Tuesday, 25 November 2008




For Immediate Release:November 25, 2008


Contact: Anne Bayefsky


UN General Assembly President Accuses Israel of Apartheid and calls for a boycott, divestment and sanctions against Israel


NEW YORK - The President of the UN General Assembly has launched an unprecedented attack on a UN member state from the Assembly podium. Going beyond even existing UN resolutions, Miguel d'Escoto Brockmann of Nicaragua accused Israel of apartheid and called for "a campaign of boycott, divestment and sanctions" against it. Reminiscent of a classic antisemitic slur, Brockmann (himself a Roman Catholic priest and one-time official of the World Council of Churches) also claimed our Palestinian "brothers and sisters are being crucified" by Israel.His remarks were made on November 24, 2008 during the UN Day of Solidarity with the Palestinian People. This annual event marks the adoption of the General Assembly's partition resolution which called for the creation of a Jewish and an Arab state on November 29, 1947. "Brockmann's assault is a gross abuse of the position of Assembly President," commented Anne Bayefsky, Editor of EYEontheUN. "He knows full well that his outrageous personal views will be translated into six languages and webcast around the world." Brockmann assumed the Presidency in September 2008, having been nominated by the Latin American and Caribbean regional group. Brockmann made the apartheid allegation twice in one day, once in the morning at the annual meeting of the UN Committee on the Exercise of the Inalienable Rights of the Palestinian People, and again in the General Assembly in the afternoon. In his words:
"I spoke this morning about apartheid and how Israeli policies in the Occupied Palestinian Territories appear so similar to the apartheid of an earlier era, a continent away. I believe it is very important that we in the United Nations use this term. We must not be afraid to call something what it is. It is the United Nations, after all, that passed the International Convention against the Crime of Apartheid, making clear to all the world that such practices of official discrimination must be outlawed wherever they occur." "Brockmann's call," said Bayefsky, "was in effect, a call for the political destruction of Israel by means of the same strategy adopted against apartheid South Africa." Brockmann said:
"More than twenty years ago we in the United Nations took the lead from civil society when we agreed that sanctions were required to provide a non-violent means of pressuring South Africa…Today, perhaps we in the United Nations should consider following the lead of a new generation of civil society, who are calling for a similar non-violent campaign of boycott, divestment and sanctions to pressure Israel…"The adoption of the 1947 partition resolution, accepted by Jews and rejected by Arabs, is now bemoaned by the UN. Former Secretary-General Kofi Annan described Palestinian Solidarity Day as "a day of mourning and a day of grief." This year, as in years past, the UN used the occasion to fly only two flags, that of "Palestine" and that of the United Nations. Though the resolution was ostensibly the UN's first commitment to a two-state solution, today the flag of the member state of Israel is left out.

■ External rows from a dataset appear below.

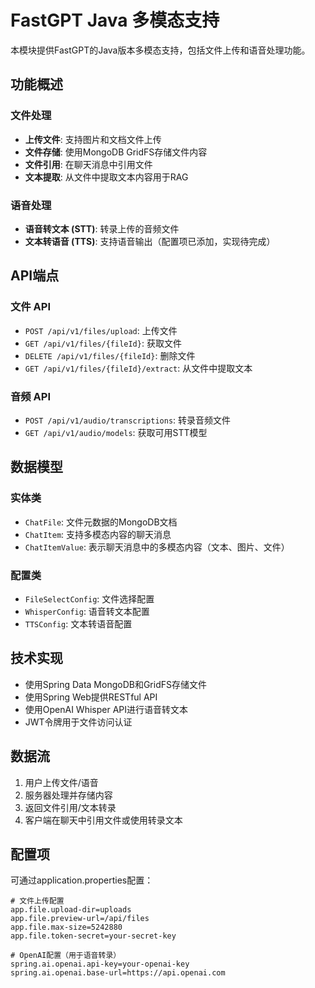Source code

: # FastGPT Java 多模态支持

本模块提供FastGPT的Java版本多模态支持，包括文件上传和语音处理功能。

## 功能概述

### 文件处理

- **上传文件**: 支持图片和文档文件上传
- **文件存储**: 使用MongoDB GridFS存储文件内容
- **文件引用**: 在聊天消息中引用文件
- **文本提取**: 从文件中提取文本内容用于RAG

### 语音处理

- **语音转文本 (STT)**: 转录上传的音频文件
- **文本转语音 (TTS)**: 支持语音输出（配置项已添加，实现待完成）

## API端点

### 文件 API

- `POST /api/v1/files/upload`: 上传文件
- `GET /api/v1/files/{fileId}`: 获取文件
- `DELETE /api/v1/files/{fileId}`: 删除文件
- `GET /api/v1/files/{fileId}/extract`: 从文件中提取文本

### 音频 API

- `POST /api/v1/audio/transcriptions`: 转录音频文件
- `GET /api/v1/audio/models`: 获取可用STT模型

## 数据模型

### 实体类

- `ChatFile`: 文件元数据的MongoDB文档
- `ChatItem`: 支持多模态内容的聊天消息
- `ChatItemValue`: 表示聊天消息中的多模态内容（文本、图片、文件）

### 配置类

- `FileSelectConfig`: 文件选择配置
- `WhisperConfig`: 语音转文本配置
- `TTSConfig`: 文本转语音配置

## 技术实现

- 使用Spring Data MongoDB和GridFS存储文件
- 使用Spring Web提供RESTful API
- 使用OpenAI Whisper API进行语音转文本
- JWT令牌用于文件访问认证

## 数据流

1. 用户上传文件/语音
2. 服务器处理并存储内容
3. 返回文件引用/文本转录
4. 客户端在聊天中引用文件或使用转录文本

## 配置项

可通过application.properties配置：

```properties
# 文件上传配置
app.file.upload-dir=uploads
app.file.preview-url=/api/files
app.file.max-size=5242880
app.file.token-secret=your-secret-key

# OpenAI配置（用于语音转录）
spring.ai.openai.api-key=your-openai-key
spring.ai.openai.base-url=https://api.openai.com
``` 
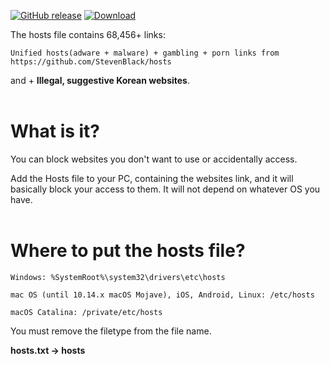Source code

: [![GitHub release](https://img.shields.io/github/release/kegang0619/BlockHosts?include_prereleases=&sort=semver)](https://github.com/kegang0619/BlockHosts/releases/)
[![Download](https://img.shields.io/badge/Download-informational)](https://raw.githubusercontent.com/kegang0619/BlockHosts/master/hosts.txt)

The hosts file contains 68,456+ links: 
```
Unified hosts(adware + malware) + gambling + porn links from https://github.com/StevenBlack/hosts
```
and + **Illegal, suggestive Korean websites**.
<br><br>

# What is it?

You can block websites you don't want to use or accidentally access.

Add the Hosts file to your PC, containing the websites link, and it will basically block your access to them. It will not depend on whatever OS you have.
<br><br>

# Where to put the hosts file?

```
Windows: %SystemRoot%\system32\drivers\etc\hosts

mac OS (until 10.14.x macOS Mojave), iOS, Android, Linux: /etc/hosts

macOS Catalina: /private/etc/hosts
```

You must remove the filetype from the file name.

**hosts.txt -> hosts**
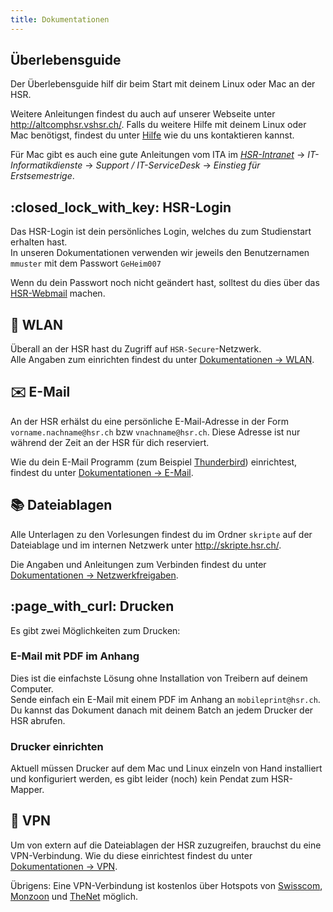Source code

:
 ```yaml
---
title: Dokumentationen
---
```


## Überlebensguide

Der Überlebensguide hilf dir beim Start mit deinem Linux oder Mac an der HSR.

Weitere Anleitungen findest du auch auf unserer Webseite unter <http://altcomphsr.vshsr.ch/>. Falls du weitere Hilfe mit deinem Linux oder Mac benötigst, findest du unter [Hilfe](/hilfe/) wie du uns kontaktieren kannst.

Für Mac gibt es auch eine gute Anleitungen vom ITA im *[HSR-Intranet](https://www.hsr.ch/intern)* → *IT-Informatikdienste* → *Support / IT-ServiceDesk* → *Einstieg für Erstsemestrige*.

##  :closed\_lock\_with\_key: HSR-Login

Das HSR-Login ist dein persönliches Login, welches du zum Studienstart erhalten hast.  
In unseren Dokumentationen verwenden wir jeweils den Benutzernamen ```mmuster``` mit dem Passwort ```GeHeim007```

Wenn du dein Passwort noch nicht geändert hast, solltest du dies über das [HSR-Webmail](https://webmail.hsr.ch/) machen.

## :signal_strength: WLAN

Überall an der HSR hast du Zugriff auf ```HSR-Secure```-Netzwerk.  
Alle Angaben zum einrichten findest du unter [Dokumentationen → WLAN](/hsr/wlan/).

## :envelope: E-Mail

An der HSR erhälst du eine persönliche E-Mail-Adresse in der Form ```vorname.nachname@hsr.ch``` bzw ```vnachname@hsr.ch```. Diese Adresse ist nur während der Zeit an der HSR für dich reserviert.

Wie du dein E-Mail Programm (zum Beispiel [Thunderbird](/app/thunderbird/)) einrichtest, findest du unter [Dokumentationen → E-Mail](/hsr/email/).

## :books: Dateiablagen

Alle Unterlagen zu den Vorlesungen findest du im Ordner ```skripte``` auf der Dateiablage und im internen Netzwerk unter <http://skripte.hsr.ch/>.

Die Angaben und Anleitungen zum Verbinden findest du unter [Dokumentationen → Netzwerkfreigaben](/hsr/shares/).

## :page\_with\_curl: Drucken

Es gibt zwei Möglichkeiten zum Drucken:

### E-Mail mit PDF im Anhang

Dies ist die einfachste Lösung ohne Installation von Treibern auf deinem Computer.  
Sende einfach ein E-Mail mit einem PDF im Anhang an ```mobileprint@hsr.ch```. Du kannst das Dokument danach mit deinem Batch an jedem Drucker der HSR abrufen.

### Drucker einrichten

Aktuell müssen Drucker auf dem Mac und Linux einzeln von Hand installiert und konfiguriert werden, es gibt leider (noch) kein Pendat zum HSR-Mapper.

## :school: VPN

Um von extern auf die Dateiablagen der HSR zuzugreifen, brauchst du eine VPN-Verbindung. Wie du diese einrichtest findest du unter [Dokumentationen → VPN](/hsr/vpn).

Übrigens: Eine VPN-Verbindung ist kostenlos über Hotspots von [Swisscom](http://hotspotlocator.swisscom.ch/en/locator), [Monzoon](http://hotspot.monzoon.net/?sec=hot&cot=hsl&lang=en) und [TheNet](https://wlan.thenet.ch/en/hotspot_locator) möglich.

United Nations Trusteeship Council Chamber, New York, November 24, 2008The Palestinian flag is on the left, the United Nations flag on the right. Speakers from left to right who voiced no difficulty with the omission of the flag of Israel: Riyad Malki, Minister for Foreign Affairs of the Palestinian Authority; Jorge Urbina, Representative of the President of the Security Council; Miguel d'Escoto Brockmann, President of the General Assembly; Paul Badji, Chairman of the Committee on the Exercise of the Inalienable Rights of the Palestinian People; Ban Ki-moon, Secretary-General of the United Nations; H.M.G.S. Palihakkara, Chairman of the Special Committee to Investigate Israeli Practices Affecting the Human Rights of the Palestinian People and Other Arabs of the Occupied Territories; and the Under-Secretary-General for Political Affairs.